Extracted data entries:

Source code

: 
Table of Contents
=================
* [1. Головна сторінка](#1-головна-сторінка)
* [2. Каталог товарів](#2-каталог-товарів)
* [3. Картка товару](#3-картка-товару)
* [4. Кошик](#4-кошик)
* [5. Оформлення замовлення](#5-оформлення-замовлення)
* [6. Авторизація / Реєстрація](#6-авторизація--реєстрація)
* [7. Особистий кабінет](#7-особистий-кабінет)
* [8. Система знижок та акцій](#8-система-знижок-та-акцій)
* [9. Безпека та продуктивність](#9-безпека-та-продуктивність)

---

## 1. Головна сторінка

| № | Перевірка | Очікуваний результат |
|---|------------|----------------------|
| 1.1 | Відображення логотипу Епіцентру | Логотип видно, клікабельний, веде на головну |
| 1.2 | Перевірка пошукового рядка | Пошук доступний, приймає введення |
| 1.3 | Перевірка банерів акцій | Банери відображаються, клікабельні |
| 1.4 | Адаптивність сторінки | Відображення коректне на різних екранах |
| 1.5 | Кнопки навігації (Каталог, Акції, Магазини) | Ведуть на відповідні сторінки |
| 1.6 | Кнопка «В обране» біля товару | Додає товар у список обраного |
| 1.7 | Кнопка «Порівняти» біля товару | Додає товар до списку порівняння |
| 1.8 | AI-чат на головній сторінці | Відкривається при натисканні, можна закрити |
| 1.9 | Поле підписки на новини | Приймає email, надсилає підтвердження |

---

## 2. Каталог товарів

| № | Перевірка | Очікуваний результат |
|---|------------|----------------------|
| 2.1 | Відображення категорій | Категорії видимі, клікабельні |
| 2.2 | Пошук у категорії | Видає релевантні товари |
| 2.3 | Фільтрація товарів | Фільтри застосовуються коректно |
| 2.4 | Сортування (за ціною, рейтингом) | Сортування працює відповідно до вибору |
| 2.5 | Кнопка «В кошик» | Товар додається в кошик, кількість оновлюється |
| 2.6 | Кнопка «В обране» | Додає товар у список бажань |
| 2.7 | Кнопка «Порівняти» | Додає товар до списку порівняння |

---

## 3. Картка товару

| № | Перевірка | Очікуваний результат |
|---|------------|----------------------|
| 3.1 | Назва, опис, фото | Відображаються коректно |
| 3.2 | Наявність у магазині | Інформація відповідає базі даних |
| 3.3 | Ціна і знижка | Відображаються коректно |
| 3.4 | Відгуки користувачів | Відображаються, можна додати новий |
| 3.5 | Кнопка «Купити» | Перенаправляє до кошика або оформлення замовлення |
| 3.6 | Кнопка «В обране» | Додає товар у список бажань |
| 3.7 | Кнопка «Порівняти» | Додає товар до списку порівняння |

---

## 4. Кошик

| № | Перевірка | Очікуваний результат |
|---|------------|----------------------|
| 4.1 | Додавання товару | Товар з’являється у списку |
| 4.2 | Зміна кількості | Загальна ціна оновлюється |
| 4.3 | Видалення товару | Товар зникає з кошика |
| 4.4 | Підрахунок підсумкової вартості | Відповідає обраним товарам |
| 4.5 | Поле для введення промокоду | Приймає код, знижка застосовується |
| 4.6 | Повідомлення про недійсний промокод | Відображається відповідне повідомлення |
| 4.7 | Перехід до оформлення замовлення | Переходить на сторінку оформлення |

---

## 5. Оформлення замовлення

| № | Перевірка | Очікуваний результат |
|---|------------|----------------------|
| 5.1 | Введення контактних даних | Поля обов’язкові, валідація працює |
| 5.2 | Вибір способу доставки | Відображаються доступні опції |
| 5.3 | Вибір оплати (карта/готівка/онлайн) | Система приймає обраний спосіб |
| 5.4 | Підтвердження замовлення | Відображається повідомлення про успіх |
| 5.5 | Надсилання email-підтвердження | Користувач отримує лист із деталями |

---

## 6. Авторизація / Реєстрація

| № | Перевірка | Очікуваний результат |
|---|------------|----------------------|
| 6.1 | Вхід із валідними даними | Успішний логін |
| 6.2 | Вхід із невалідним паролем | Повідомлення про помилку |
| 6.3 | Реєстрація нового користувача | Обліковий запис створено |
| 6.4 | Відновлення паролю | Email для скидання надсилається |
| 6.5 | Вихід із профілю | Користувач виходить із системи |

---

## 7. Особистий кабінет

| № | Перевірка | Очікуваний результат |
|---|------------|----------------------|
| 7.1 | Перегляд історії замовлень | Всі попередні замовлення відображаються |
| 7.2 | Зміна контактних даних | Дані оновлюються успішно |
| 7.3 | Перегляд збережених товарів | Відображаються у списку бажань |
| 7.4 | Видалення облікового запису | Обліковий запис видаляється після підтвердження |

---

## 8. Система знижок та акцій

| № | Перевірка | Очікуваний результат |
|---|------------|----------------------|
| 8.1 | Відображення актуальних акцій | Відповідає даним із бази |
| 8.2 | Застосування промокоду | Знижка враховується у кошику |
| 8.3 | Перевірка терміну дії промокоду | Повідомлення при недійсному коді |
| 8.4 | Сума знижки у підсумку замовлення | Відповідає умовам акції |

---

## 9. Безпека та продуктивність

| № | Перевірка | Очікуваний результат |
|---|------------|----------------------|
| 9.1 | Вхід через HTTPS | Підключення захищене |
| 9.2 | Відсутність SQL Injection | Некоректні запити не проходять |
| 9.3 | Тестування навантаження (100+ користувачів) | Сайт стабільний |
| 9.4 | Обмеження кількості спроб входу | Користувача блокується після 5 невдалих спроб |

EXERCISE PROMPT: The whole of the data is to be returned with every line intact.

OUTPUT:
Source code

: 
Table of Contents
=================
* [1. Головна сторінка](#1-головна-сторінка)
* [2. Каталог товарів](#2-каталог-товарів)
* [3. Картка товару](#3-картка-товару)
* [4. Кошик](#4-кошик)
* [5. Оформлення замовлення](#5-оформлення-замовлення)
* [6. Авторизація / Реєстрація](#6-авторизація--реєстрація)
* [7. Особистий кабінет](#7-особистий-кабінет)
* [8. Система знижок та акцій](#8-система-знижок-та-акцій)
* [9. Безпека та продуктивність](#9-безпека-та-продуктивність)

---

## 1. Головна сторінка

| № | Перевірка | Очікуваний результат |
|---|------------|----------------------|
| 1.1 | Відображення логотипу Епіцентру | Логотип видно, клікабельний, веде на головну |
| 1.2 | Перевірка пошукового рядка | Пошук доступний, приймає введення |
| 1.3 | Перевірка банерів акцій | Банери відображаються, клікабельні |
| 1.4 | Адаптивність сторінки | Відображення коректне на різних екранах |
| 1.5 | Кнопки навігації (Каталог, Акції, Магазини) | Ведуть на відповідні сторінки |
| 1.6 | Кнопка «В обране» біля товару | Додає товар у список обраного |
| 1.7 | Кнопка «Порівняти» біля товару | Додає товар до списку порівняння |
| 1.8 | AI-чат на головній сторінці | Відкривається при натисканні, можна закрити |
| 1.9 | Поле підписки на новини | Приймає email, надсилає підтвердження |

---

## 2. Каталог товарів

| № | Перевірка | Очікуваний результат |
|---|------------|----------------------|
| 2.1 | Відображення категорій | Категорії видимі, клікабельні |
| 2.2 | Пошук у категорії | Видає релевантні товари |
| 2.3 | Фільтрація товарів | Фільтри застосовуються коректно |
| 2.4 | Сортування (за ціною, рейтингом) | Сортування працює відповідно до вибору |
| 2.5 | Кнопка «В кошик» | Товар додається в кошик, кількість оновлюється |
| 2.6 | Кнопка «В обране» | Додає товар у список бажань |
| 2.7 | Кнопка «Порівняти» | Додає товар до списку порівняння |

---

## 3. Картка товару

| № | Перевірка | Очікуваний результат |
|---|------------|----------------------|
| 3.1 | Назва, опис, фото | Відображаються коректно |
| 3.2 | Наявність у магазині | Інформація відповідає базі даних |
| 3.3 | Ціна і знижка | Відображаються коректно |
| 3.4 | Відгуки користувачів | Відображаються, можна додати новий |
| 3.5 | Кнопка «Купити» | Перенаправляє до кошика або оформлення замовлення |
| 3.6 | Кнопка «В обране» | Додає товар у список бажань |
| 3.7 | Кнопка «Порівняти» | Додає товар до списку порівняння |

---

## 4. Кошик

| № | Перевірка | Очікуваний результат |
|---|------------|----------------------|
| 4.1 | Додавання товару | Товар з’являється у списку |
| 4.2 | Зміна кількості | Загальна ціна оновлюється |
| 4.3 | Видалення товару | Товар зникає з кошика |
| 4.4 | Підрахунок підсумкової вартості | Відповідає обраним товарам |
| 4.5 | Поле для введення промокоду | Приймає код, знижка застосовується |
| 4.6 | Повідомлення про недійсний промокод | Відображається відповідне повідомлення |
| 4.7 | Перехід до оформлення замовлення | Переходить на сторінку оформлення |

---

## 5. Оформлення замовлення

| № | Перевірка | Очікуваний результат |
|---|------------|----------------------|
| 5.1 | Введення контактних даних | Поля обов’язкові, валідація працює |
| 5.2 | Вибір способу доставки | Відображаються доступні опції |
| 5.3 | Вибір оплати (карта/готівка/онлайн) | Система приймає обраний спосіб |
| 5.4 | Підтвердження замовлення | Відображається повідомлення про успіх |
| 5.5 | Надсилання email-підтвердження | Користувач отримує лист із деталями |

---

## 6. Авторизація / Реєстрація

| № | Перевірка | Очікуваний результат |
|---|------------|----------------------|
| 6.1 | Вхід із валідними даними | Успішний логін |
| 6.2 | Вхід із невалідним паролем | Повідомлення про помилку |
| 6.3 | Реєстрація нового користувача | Обліковий запис створено |
| 6.4 | Відновлення паролю | Email для скидання надсилається |
| 6.5 | Вихід із профілю | Користувач виходить із системи |

---

## 7. Особистий кабінет

| № | Перевірка | Очікуваний результат |
|---|------------|----------------------|
| 7.1 | Перегляд історії замовлень | Всі попередні замовлення відображаються |
| 7.2 | Зміна контактних даних | Дані оновлюються успішно |
| 7.3 | Перегляд збережених товарів | Відображаються у списку бажань |
| 7.4 | Видалення облікового запису | Обліковий запис видаляється після підтвердження |

---

## 8. Система знижок та акцій

| № | Перевірка | Очікуваний результат |
|---|------------|----------------------|
| 8.1 | Відображення актуальних акцій | Відповідає даним із бази |
| 8.2 | Застосування промокоду | Знижка враховується у кошику |
| 8.3 | Перевірка терміну дії промокоду | Повідомлення при недійсному коді |
| 8.4 | Сума знижки у підсумку замовлення | Відповідає умовам акції |

---

## 9. Безпека та продуктивність

| № | Перевірка | Очікуваний результат |
|---|------------|----------------------|
| 9.1 | Вхід через HTTPS | Підключення захищене |
| 9.2 | Відсутність SQL Injection | Некоректні запити не проходять |
| 9.3 | Тестування навантаження (100+ користувачів) | Сайт стабільний |
| 9.4 | Обмеження кількості спроб входу | Користувача блокується після 5 невдалих спроб |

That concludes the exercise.